What is microLED and why does Apple want to use the tech?

What is microLED and why does Apple want to use the tech?
News broke recently that Apple may soon start making its own displays. Surprisingly, however, these won’t be OLED or LED-backlit LCDs. Instead, Apple is eyeing an emerging display tech that supposedly trumps both in terms of brightness, color accuracy, and durability. It’s called microLED.

What is microLED?

The mobile industry is currently dominated by LCD displays that are backlit by light-emitting diodes, or LEDs. Although this type of panels is frequently referred to as “LED display”, the diodes simply provide a backlight, which is then filtered through a number of layers—polarizers, liquid crystal, color filters, and others—to create an image.

Unlike LCDs, OLED (organic light-emitting diode) panels don’t need a backlight to display images. Instead, they have a film of organic compound that emits light in a response to an electric current. This allows for the individual illumination of each pixel, which results in contrast ratios that are better than those of LCD. While traditional LED backlights need to be on all the time, which can lead to washed-out blacks (especially when viewed in darker environments), OLED panels can simply light pixels individually and as needed, leaving the rest unlit. This means true, deep blacks. Since OLED displays don’t require a backlighting solution, they are also thinner than LCDs, which is among the reasons why the mobile industry is shifting toward OLED.
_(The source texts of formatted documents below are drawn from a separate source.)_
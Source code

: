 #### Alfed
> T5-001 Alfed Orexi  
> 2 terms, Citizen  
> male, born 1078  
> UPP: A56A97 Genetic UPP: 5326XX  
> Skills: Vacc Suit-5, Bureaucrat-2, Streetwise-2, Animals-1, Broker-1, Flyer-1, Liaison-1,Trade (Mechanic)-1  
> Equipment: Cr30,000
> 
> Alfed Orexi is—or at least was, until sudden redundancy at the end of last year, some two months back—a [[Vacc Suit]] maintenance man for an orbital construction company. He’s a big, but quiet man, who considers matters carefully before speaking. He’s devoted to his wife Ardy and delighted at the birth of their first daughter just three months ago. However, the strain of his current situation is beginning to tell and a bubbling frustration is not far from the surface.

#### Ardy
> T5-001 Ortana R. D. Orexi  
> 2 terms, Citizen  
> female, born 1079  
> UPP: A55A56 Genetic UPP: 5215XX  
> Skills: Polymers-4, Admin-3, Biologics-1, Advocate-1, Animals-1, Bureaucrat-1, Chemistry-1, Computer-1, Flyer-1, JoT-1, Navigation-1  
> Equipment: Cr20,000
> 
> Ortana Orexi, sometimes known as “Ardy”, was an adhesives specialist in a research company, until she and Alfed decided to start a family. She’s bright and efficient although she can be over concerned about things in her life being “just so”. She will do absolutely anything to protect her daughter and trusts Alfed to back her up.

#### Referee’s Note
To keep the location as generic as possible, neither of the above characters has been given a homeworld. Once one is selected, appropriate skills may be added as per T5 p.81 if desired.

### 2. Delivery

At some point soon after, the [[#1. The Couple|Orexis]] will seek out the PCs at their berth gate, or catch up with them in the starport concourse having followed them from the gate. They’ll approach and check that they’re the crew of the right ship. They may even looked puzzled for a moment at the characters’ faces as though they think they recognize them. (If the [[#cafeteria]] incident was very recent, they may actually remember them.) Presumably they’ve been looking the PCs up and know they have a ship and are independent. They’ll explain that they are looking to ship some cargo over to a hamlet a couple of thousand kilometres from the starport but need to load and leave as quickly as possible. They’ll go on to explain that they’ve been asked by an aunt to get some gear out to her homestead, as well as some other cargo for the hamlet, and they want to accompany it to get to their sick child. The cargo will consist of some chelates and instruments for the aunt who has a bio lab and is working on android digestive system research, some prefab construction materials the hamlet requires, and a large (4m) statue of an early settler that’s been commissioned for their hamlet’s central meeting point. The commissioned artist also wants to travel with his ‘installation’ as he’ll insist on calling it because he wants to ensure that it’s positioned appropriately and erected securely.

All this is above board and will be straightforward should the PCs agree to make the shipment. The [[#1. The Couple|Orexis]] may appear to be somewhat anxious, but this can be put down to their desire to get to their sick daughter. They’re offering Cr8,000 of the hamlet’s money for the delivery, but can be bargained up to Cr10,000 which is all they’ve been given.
So, what about microLED? Well, just like OLED, microLED does away with the backlight and instead relies on tiny LEDs, each of which consists of 3 sub-pixels that can emit its own light. This means that the tech is capable of delivering the same amazing aspect ratios and true blacks as OLED, but with a couple of added benefits. For one, microLED ditches the organic materials used in OLED in favour of an inorganic solution. This means that microLED displays aren’t as susceptible to aging as OLEDs, which deteriorate and decrease in luminance over time. The inorganic compound used in the production of microLED panels is called Gallium Nitrade (GaN), and apart from an improved lifespan, it also offers as much as 30 times higher total brightness than what OLED can produce. This also means no burn-in, which is currently a problem on OLED displays.

The microLED problem

So, what’s the deal then? Why linger on inferior technologies, when microLED is obviously better? Well, as with any emerging tech, the answer is “because money.” MicroLED isn’t even all that new, it’s just currently extremely difficult and expensive to produce. Apple bought microLED manufacturer LuxVue back in 2014, and it is just now, 4 years later, that the company is even considering implementing the technology. And no, don’t expect an iPhone with a microLED display this year. Or next. Or perhaps even the one after that.

Apple is currently considering implementing a microLED display in one of the future iterations of the Apple Watch, because it would be small, lower-res, and subsequently easier to produce. You see, the problem with microLED displays is that the panels need to be assembled one sub-pixel at a time. Just to put things into perspective, a 1080p display has roughly around 2.1 million pixels. Multiply that by 3 and you get around 6.3 million sub-pixels. And each of these has to be assembled individually. Suffice to say, at this point, building microLED panels in a meaningful scale is not possible.

So then, why even bother? Well, aside from all the benefits that microLED has to offer over LCD and OLED, Apple is playing another game. The current iPhone X uses OLED panels sourced solely from Samsung—Apple’s main competitor on the mobile market—while 2018 iPhone models are rumored to use a mixture of LG and Samsung panels. Apple also uses LG and Samsung displays in MacBooks and iMacs, which makes the company even further dependent on its competitors.

Apple will likely start out small with microLED, implementing the tech in one of the future iterations of the Apple Watch. From then, if it turns out to be a viable alternative, the company will have to increase the manufacturing rate. However, getting to the point where microLED panels can be produced on a large enough scale to satisfy Apple’s yearly demand, is still quite a ways off. For reference, the company has ordered around 270 million iPhone displays in 2018, half of which OLED.


Apple isn’t alone in this game. Samsung recently unveiled The Wall – a 146-inch behemoth microLED TV that’s supposed to be available for purchase in 2018. The company still keeps mum on the price tag—because it will be exorbitant—and the TV will be available in a limited run only. It’s more of a showcase, really, but it’s indicative of where the display industry is headed. According to analysts, it will be a good 4 to 5 years until the tech gains traction and mass availability. And even then, prices will likely turn most people away.

But for Apple's purposes—that is, building on a smaller scale for the Apple Watch—microLED may very well be a good first step toward independence. Wearables offer a good field for experimentation with newer technologies. After all, when the original Apple Watch launched in 2015, it had an OLED display on board. It wasn't until the iPhone X, in 2017, that Apple would implement the technology in another product. So, maybe next year we'll see an Apple Watch with a microLED display, and 2 to 3 years from then, maybe even a microLED iPhone.